Everybody, good afternoon. I'm Seamus Fernandez. I'm one of the biopharma analysts here at Guggenheim Securities, and this is our SMID-cap biotech conference . Really pleased to be joined by, actually, my best idea, Apogee Therapeutics, and we have actually, I think, the majority of the C-suite here. So to my immediate left is Michael Henderson. To his left is Carl Dambkowski. To Carl's left is Jane Pritchett Henderson. And to Jane's left is Jeff Hartness, in order, Chief Executive Officer, Chief Medical Officer, Chief Financial Officer, Chief Commercial Officer. So that kind of runs the gamut there, but obviously, we're excited about the opportunity for Apogee, no question about it, but maybe you can just, Michael, set the groundwork for the Apogee opportunity, the vision, and really what's exciting about the Th2 market as well.

Michael Henderson
CEO, Apogee Therapeutics

Yeah, no, happy to. And we're excited this year to live up to the best idea mantle. It is kind of like the year for us. We've been working for it for quite a while. The kind of company got started about five years ago was in the South for quite a while, with the idea that when you look across inflammation immunology, especially kind of type 2-driven inflammation, things like atopic dermatitis, asthma, COPD, et cetera, there are finally validated targets, IL-13, IL-4 receptor alpha, TSLP. But those targets are actually inhibited by pretty old antibodies. So we saw the potential to bring the best of antibody engineering, including improved backbones, improved formulation, improved half-life, while maintaining those proven targets and just create best-in-class drugs.

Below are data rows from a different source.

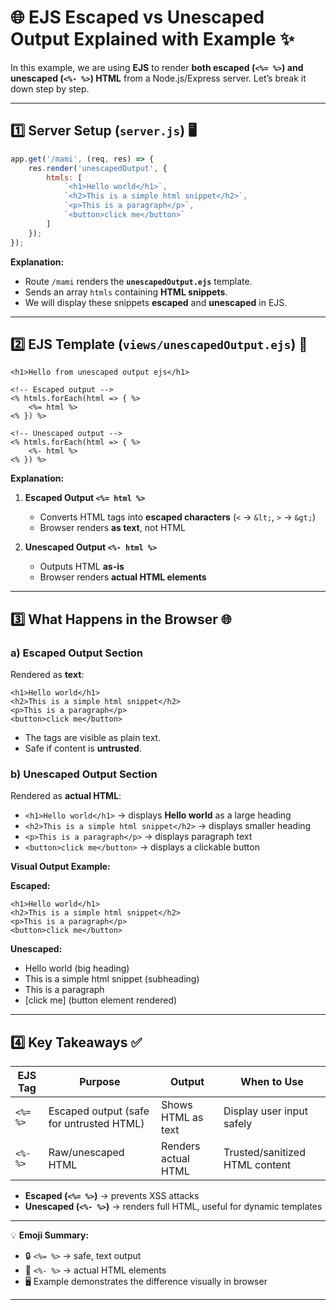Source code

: 
# 🌐 EJS Escaped vs Unescaped Output Explained with Example ✨

In this example, we are using **EJS** to render **both escaped (`<%= %>`) and unescaped (`<%- %>`) HTML** from a Node.js/Express server. Let’s break it down step by step.

---

## 1️⃣ **Server Setup (`server.js`)** 🖥️

```js
app.get('/mami', (req, res) => {
    res.render('unescapedOutput', {
        htmls: [
            `<h1>Hello world</h1>`,
            `<h2>This is a simple html snippet</h2>`,
            `<p>This is a paragraph</p>`,
            `<button>click me</button>`
        ]
    });
});
```

**Explanation:**

* Route `/mami` renders the **`unescapedOutput.ejs`** template.
* Sends an array `htmls` containing **HTML snippets**.
* We will display these snippets **escaped** and **unescaped** in EJS.

---

## 2️⃣ **EJS Template (`views/unescapedOutput.ejs`)** 📄

```ejs
<h1>Hello from unescaped output ejs</h1>

<!-- Escaped output -->
<% htmls.forEach(html => { %>
    <%= html %>
<% }) %>

<!-- Unescaped output -->
<% htmls.forEach(html => { %>
    <%- html %>
<% }) %>
```

**Explanation:**

1. **Escaped Output `<%= html %>`**

   * Converts HTML tags into **escaped characters** (`<` → `&lt;`, `>` → `&gt;`)
   * Browser renders **as text**, not HTML

2. **Unescaped Output `<%- html %>`**

   * Outputs HTML **as-is**
   * Browser renders **actual HTML elements**

---

## 3️⃣ **What Happens in the Browser** 🌐

### a) **Escaped Output Section**

Rendered as **text**:

```
<h1>Hello world</h1>
<h2>This is a simple html snippet</h2>
<p>This is a paragraph</p>
<button>click me</button>
```

* The tags are visible as plain text.
* Safe if content is **untrusted**.

### b) **Unescaped Output Section**

Rendered as **actual HTML**:

* `<h1>Hello world</h1>` → displays **Hello world** as a large heading
* `<h2>This is a simple html snippet</h2>` → displays smaller heading
* `<p>This is a paragraph</p>` → displays paragraph text
* `<button>click me</button>` → displays a clickable button

**Visual Output Example:**

**Escaped:**

```
<h1>Hello world</h1>
<h2>This is a simple html snippet</h2>
<p>This is a paragraph</p>
<button>click me</button>
```

**Unescaped:**

* Hello world  (big heading)
* This is a simple html snippet  (subheading)
* This is a paragraph
* \[click me]  (button element rendered)

---

## 4️⃣ **Key Takeaways** ✅

| EJS Tag  | Purpose                                  | Output              | When to Use                    |
| -------- | ---------------------------------------- | ------------------- | ------------------------------ |
| `<%= %>` | Escaped output (safe for untrusted HTML) | Shows HTML as text  | Display user input safely      |
| `<%- %>` | Raw/unescaped HTML                       | Renders actual HTML | Trusted/sanitized HTML content |

* **Escaped (`<%= %>`)** → prevents XSS attacks
* **Unescaped (`<%- %>`)** → renders full HTML, useful for dynamic templates

---

💡 **Emoji Summary:**

* 🔒 `<%= %>` → safe, text output
* 🌟 `<%- %>` → actual HTML elements
* 🖥️ Example demonstrates the difference visually in browser

---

So our platform has been in our first two drugs which have read out improved formulation, improved backbones, three to five times the half-life of the original kind of predecessor antibodies, like lebrikizumab and Dupixent. And this year, we're reading out our first efficacy data in patients. So in the atopic derm market, there's currently an every two and an every four-week dose drug. We're going to be reading out data mid-year, which we believe could prove out our potential to come with a best-in-class drug for the 30 million patients that have moderate to severe atopic derm in the major markets.

Seamus Fernandez
Biopharma Analyst, Guggenheim Securities

Great. And then in terms of the competitive edge, outside of just duration, you've got a potential competitive edge on combination, but also, I think, a bit of a different strategy because there are other combination opportunities out there with bispecifics. So maybe you can just kind of offer a little bit of a trade-off of the Apogee strategy there versus the sort of direct combination strategy.

Michael Henderson
CEO, Apogee Therapeutics

Yeah. So a few years ago, when we took a hard look and realized that where the leaders in are going, right, the AbbVie, the J&Js, it is towards fixed dose combinations. J&J is doing an IBD and RA with readouts this year. AbbVie's recently launched a big study in IBD. And this is where all the obesity players are going now as well with different readouts. And it's because not a single pathway will cure these kinds of inflammatory patients. There's a few different pathways. So we thought, OK, how can we best inhibit and create a patient-focused solution that gets at two pathways at once? And you really have two options. You can do two best-in-class mono therapies, co-formulated together. We make sure that we design our antibodies to be co-formulatable so that they can happily exist together. Or you can do a bispecific.

I think bispecifics, they sound really exciting, but historically, they just haven't proven themselves out near as much as fixed dose combinations, and I think their drawbacks are a few-fold. One, you're bringing, you're mixing agonism with antagonism. You don't want to bring in IL-13 in the proximity with TSLP. That agonizes the pathway. Two, you don't want one-to-one inhibition. Some of these targets have an exposure response. Some don't. So you want to titrate.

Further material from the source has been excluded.